Hechler recalls all that Germany owes to the United States: the Marshall Plan, the reconstruction after Nazism, the defense of democracy... And he points out that the U.S. presence is also an economic engine for the region, comparable to the role that the chemical giant BASF plays for the nearby city of Ludwigshafen. “Trump,” he says, “has caused a lot of damage with his actions and the way he treats others. What he hasn’t yet managed to do is turn the people here against the Americans.”

Atomic bombs

Leaving Ramstein, 80 miles north, the road winds through a picturesque landscape of hills and forests. It skirts the Moselle River and its vineyards until reaching Büchel, an airbase of the Bundeswehr, the German Armed Forces.

“This could be paradise, if it weren’t for the bombs,” says Elke Koller, a retired pharmacist who has spent three decades campaigning against nuclear weapons, in Büchel and around the world. Koller lives a few miles from the base, where the United States stores between 10 and 20 B61 nuclear bombs. “They protect Germany and at the same time make it susceptible to blackmail,” Stark writes in The Grown-Up Country.

“They offer us no protection. They make us a target,” laments Koller, who unsuccessfully took the case to the Constitutional Court a few years ago. “I wouldn’t be upset if Trump withdrew them.” “Our motive isn’t personal,” notes Hildegard Slabik-Münter, also an anti-nuclear weapons activist and a pediatrician, in Koller’s living room. She means that they aren’t fighting just for Büchel: “The important thing is that it’s a threat to the whole world.”

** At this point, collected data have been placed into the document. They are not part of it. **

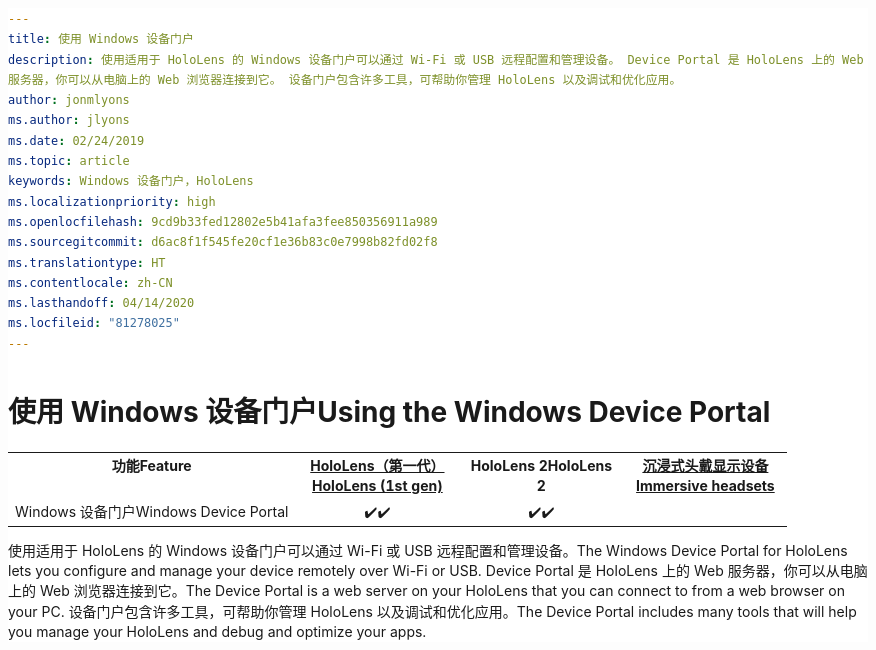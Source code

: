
 ```yaml
---
title: 使用 Windows 设备门户
description: 使用适用于 HoloLens 的 Windows 设备门户可以通过 Wi-Fi 或 USB 远程配置和管理设备。 Device Portal 是 HoloLens 上的 Web 服务器，你可以从电脑上的 Web 浏览器连接到它。 设备门户包含许多工具，可帮助你管理 HoloLens 以及调试和优化应用。
author: jonmlyons
ms.author: jlyons
ms.date: 02/24/2019
ms.topic: article
keywords: Windows 设备门户，HoloLens
ms.localizationpriority: high
ms.openlocfilehash: 9cd9b33fed12802e5b41afa3fee850356911a989
ms.sourcegitcommit: d6ac8f1f545fe20cf1e36b83c0e7998b82fd02f8
ms.translationtype: HT
ms.contentlocale: zh-CN
ms.lasthandoff: 04/14/2020
ms.locfileid: "81278025"
---
```

# <a name="using-the-windows-device-portal"></a><span data-ttu-id="ff2c7-106">使用 Windows 设备门户</span><span class="sxs-lookup"><span data-stu-id="ff2c7-106">Using the Windows Device Portal</span></span>

<table>
<tr>
<th><span data-ttu-id="ff2c7-107">功能</span><span class="sxs-lookup"><span data-stu-id="ff2c7-107">Feature</span></span></th><th style="width:150px"> <span data-ttu-id="ff2c7-108"><a href="hololens-hardware-details.md">HoloLens（第一代）</a></span><span class="sxs-lookup"><span data-stu-id="ff2c7-108"><a href="hololens-hardware-details.md">HoloLens (1st gen)</a></span></span></th><th style="width:150px"><span data-ttu-id="ff2c7-109">HoloLens 2</span><span class="sxs-lookup"><span data-stu-id="ff2c7-109">HoloLens 2</span></span></th><th style="width:150px"><span data-ttu-id="ff2c7-110"><a href="immersive-headset-hardware-details.md">沉浸式头戴显示设备</a></span><span class="sxs-lookup"><span data-stu-id="ff2c7-110"><a href="immersive-headset-hardware-details.md">Immersive headsets</a></span></span></th>
</tr><tr>
<td> <span data-ttu-id="ff2c7-111">Windows 设备门户</span><span class="sxs-lookup"><span data-stu-id="ff2c7-111">Windows Device Portal</span></span></td><td style="text-align: center;"> <span data-ttu-id="ff2c7-112">✔️</span><span class="sxs-lookup"><span data-stu-id="ff2c7-112">✔️</span></span></td><td style="text-align: center;"> <span data-ttu-id="ff2c7-113">✔️</span><span class="sxs-lookup"><span data-stu-id="ff2c7-113">✔️</span></span></td><td style="text-align: center;"></td>
</tr>
</table>

<span data-ttu-id="ff2c7-114">使用适用于 HoloLens 的 Windows 设备门户可以通过 Wi-Fi 或 USB 远程配置和管理设备。</span><span class="sxs-lookup"><span data-stu-id="ff2c7-114">The Windows Device Portal for HoloLens lets you configure and manage your device remotely over Wi-Fi or USB.</span></span> <span data-ttu-id="ff2c7-115">Device Portal 是 HoloLens 上的 Web 服务器，你可以从电脑上的 Web 浏览器连接到它。</span><span class="sxs-lookup"><span data-stu-id="ff2c7-115">The Device Portal is a web server on your HoloLens that you can connect to from a web browser on your PC.</span></span> <span data-ttu-id="ff2c7-116">设备门户包含许多工具，可帮助你管理 HoloLens 以及调试和优化应用。</span><span class="sxs-lookup"><span data-stu-id="ff2c7-116">The Device Portal includes many tools that will help you manage your HoloLens and debug and optimize your apps.</span></span>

At the entrance to the airbase, Koller and Slabik-Münter’s group has installed several crosses, a peace bell, and a banner calling for an “ecumenical prayer” on February 6. At the entrance to the village of Büchel, next to the base, a sign in Cyrillic script advertises a general store selling Eastern European products. It is run by Alexander Hofmann, a member of the minority of Germans whose ancestors emigrated to Russia and, for the most part, were deported by the USSR to Kazakhstan. Hofmann was born there 42 years ago. In 2004, he emigrated to Germany. He ended up here, right next to Germany’s largest nuclear arsenal.

“We’re not afraid. We have Jesus Christ,” Hofmann says at the counter. “I’d be happy if the Americans left. Let them take their bombs and go.”